Jessica Friend, group corporate finance director at Platform, told Inside Housing this confirmed the landlord’s expectation that the unsold shared ownership homes it reported in its 2023-24 results would be sold in the coming months.
A number of these homes were ‘stock plots’ acquired from developers, for which there is no pre-completion marketing time.
“Year on year, the main differences to our trading are starting with an earlier pipeline of sales reservations, putting sales ahead of where they were last year,” Ms Froude said.
“In our areas of operation, demand for affordable homeownership remains strong, which is reflected in the prices and margins being achieved.”
The shared ownership sales helped to drive an uptick in total turnover for the quarter, which rose by 14.8% to £92.3m.
Growth in social housing lettings turnover due to rent increases and a rise in the number of homes also contributed, increasing by 7.7% to £73.8m.
The share of turnover from social housing lettings decreased slightly, however, falling 5.2 percentage points to 80%.

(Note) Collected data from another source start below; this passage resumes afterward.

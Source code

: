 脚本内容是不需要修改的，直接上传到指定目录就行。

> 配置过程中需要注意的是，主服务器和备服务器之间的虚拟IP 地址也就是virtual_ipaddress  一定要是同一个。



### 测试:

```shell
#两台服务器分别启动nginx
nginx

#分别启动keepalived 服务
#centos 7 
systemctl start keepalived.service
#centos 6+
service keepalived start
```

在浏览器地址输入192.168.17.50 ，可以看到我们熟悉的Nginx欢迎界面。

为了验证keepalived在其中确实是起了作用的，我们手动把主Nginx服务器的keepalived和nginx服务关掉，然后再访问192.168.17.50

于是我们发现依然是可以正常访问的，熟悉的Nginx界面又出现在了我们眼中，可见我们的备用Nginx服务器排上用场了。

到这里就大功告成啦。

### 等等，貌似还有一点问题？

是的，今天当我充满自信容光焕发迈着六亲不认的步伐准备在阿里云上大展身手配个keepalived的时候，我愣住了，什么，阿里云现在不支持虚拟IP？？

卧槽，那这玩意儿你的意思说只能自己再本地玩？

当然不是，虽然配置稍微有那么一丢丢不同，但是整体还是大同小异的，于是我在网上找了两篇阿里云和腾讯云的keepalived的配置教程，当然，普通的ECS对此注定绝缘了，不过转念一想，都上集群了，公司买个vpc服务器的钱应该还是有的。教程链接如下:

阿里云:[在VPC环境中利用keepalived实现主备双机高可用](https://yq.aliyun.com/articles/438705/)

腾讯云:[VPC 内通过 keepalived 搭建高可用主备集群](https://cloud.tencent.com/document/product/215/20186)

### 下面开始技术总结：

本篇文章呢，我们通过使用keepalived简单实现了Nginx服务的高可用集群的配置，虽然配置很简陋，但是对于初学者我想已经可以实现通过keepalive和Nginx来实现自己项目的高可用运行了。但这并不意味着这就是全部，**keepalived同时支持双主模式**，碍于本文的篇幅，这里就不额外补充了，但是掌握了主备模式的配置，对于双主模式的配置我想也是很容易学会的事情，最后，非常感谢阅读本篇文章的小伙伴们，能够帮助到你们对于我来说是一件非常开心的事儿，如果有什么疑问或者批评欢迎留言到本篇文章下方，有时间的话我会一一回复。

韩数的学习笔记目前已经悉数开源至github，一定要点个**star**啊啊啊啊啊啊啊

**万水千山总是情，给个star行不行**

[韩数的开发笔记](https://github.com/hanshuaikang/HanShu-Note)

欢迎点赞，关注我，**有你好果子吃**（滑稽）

Operating surpluses excluding fixed asset sales rose by 16.8% to £24.3m, while surplus from social housing lettings increased by 14.2% to £24.2m.
Its overall net surplus after tax also increased, rising to £12.2m compared to £10.8m last year. The 50,000-home landlord added that this figure was “net of an increase in net interest of £2.3m” arising from its £250m sustainable bond issue in April 2024.
Platform’s operating margin excluding fixed asset sales remained broadly the same, at 26.3%, compared to 25.9% in Q1 last year.
The housing association also completed 244 new homes in the quarter, marking a slight decrease compared to 289 completions last year.
In August, Platform reported a drop in its net surplus after tax for 2023-24 due to a number of one-off costs.
The landlord had previously revealed that it had achieved the highest number of starts it had ever recorded in a single financial year, with starts on 1,534 homes for 2023-24, and 1,202 completions.